Content warning: This piece makes reference to eating disorders and discusses disordered eating. Please take care when reading, or feel free to skip this piece if this kind of content isn’t helpful to you right now.

I’m 12 years old, standing in the living room of my aunt’s cottage. I’ve just finished a craft in the sun room and am skipping through to the kitchen in pursuit of one of the ginger cookies that she made especially for my week-long visit. Cookie in hand, on my way back into the sunroom, I turn my head to ask my aunt if we could play a game of cards. The way that I’m standing seems to give her a new perspective, a profile view of my body.
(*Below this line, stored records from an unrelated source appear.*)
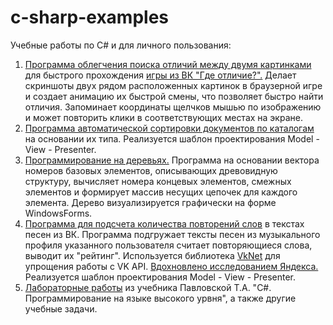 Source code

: # c-sharp-examples
Учебные работы по C# и для личного пользования:
1. <a href="https://github.com/goshanoob/c-sharp-examples/tree/master/DifferencesFinder" target="_blank">Программа облегчения поиска отличий между двумя картинками</a> для быстрого прохождения <a href="https://vk.com/app6117747" target="_blank">игры из ВК "Где отличие?".</a> Делает скриншоты двух рядом расположенных картинок в браузерной игре и создает анимацию их быстрой смены, что позволяет быстро найти отличия. Запоминает координаты щелчков мышью по изображению и может повторить клики в соответствующих местах на экране.
2. <a href="https://github.com/goshanoob/c-sharp-examples/tree/master/CleanUp" target="_blank">Программа автоматической сортировки документов по каталогам</a> на основании их типа. Реализуется шаблон проектирования Model - View - Presenter.
3. <a href="https://github.com/goshanoob/c-sharp-examples/tree/master/TreeSystem" target="_blank">Программирование на деревьях.</a> Программа на основании вектора номеров базовых элементов, описывающих древовидную структуру, вычисляет номера концевых элементов, смежных элементов и формирует массив несущих цепочек для каждого элемента. Дерево визуализируется графически на форме WindowsForms.
4. <a href="https://github.com/goshanoob/c-sharp-examples/tree/master/MatchesCounter" target="_blank">Программа для подсчета количества повторений слов</a> в текстах песен из ВК. Программа подгружает тексты песен из музыкального профиля указанного пользователя считает повторяющиеся слова, выводит их "рейтинг". Используется библиотека <a href="https://vknet.github.io/vk/" target="_blank">VkNet</a> для упрощения работы с VK API. <a href="https://yandex.ru/company/researches/2018/rap" target="_blank">Вдохновлено исследованием Яндекса.</a> Реализуется шаблон проектирования Model - View - Presenter.
5. <a href="https://github.com/goshanoob/c-sharp-examples/tree/master/labs" target="_blank">Лабораторные работы</a> из учебника Павловской Т.А. "C#. Программирование на языке высокого урвня", а также другие учебные задачи.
Before I get the chance to ask about a game of cards, she extends her index finger and pokes me in the stomach. Her gaze focused on where my shorts and T-shirt meet, she says “you’re starting to get a little belly”. She says it with a smile and a laugh. I stand, frozen in place, stunned. I choke back tears and try to will the ringing in my ears to stop. My thoughts consumed with how to dispose of this cookie that I certainly no longer intend to eat. I make excuses about why the rest of the batch goes untouched. Even then I knew that the antidote to fat was restriction. 

I’m 23 years old, in the backseat of my parents’ car which is parked in the driveway of a family friend’s house. I’m only home for the weekend, and seeing them felt like a solace from what was a very difficult second year of law school. I came home in low spirits and a fraction of the size that I had been just a few months prior. As my Dad starts the engine, my Mom’s best friend of 30 years stands at the door to wave us goodbye. Just as the car starts to reverse, I hear her shout through the window to me “eat something”. During the same visit, a member of my now husband’s family comments that “your clothes are falling off of you” and when I ask to borrow a sweater, she tells me that she doubts she will be able to find anything small enough for me. Their comments confuse me. I’m larger than many of the women that I have heard them call stunning.

I’m 27 years old, trying on undergarments for my wedding day. I’m at my thinnest. Two older women in the shop whisper to one another, commenting on my beauty. I can see them staring through the crack in the curtain that I’m using to communicate to my mother that I just want to wear a sports bra. On the walk to the car, I share my frustration about their behaviour with my Mom. What I don’t tell her is that, by praising my body without the knowledge of how I achieved those results, they are encouraging what I know is an unhealthy relationship with food and exercise.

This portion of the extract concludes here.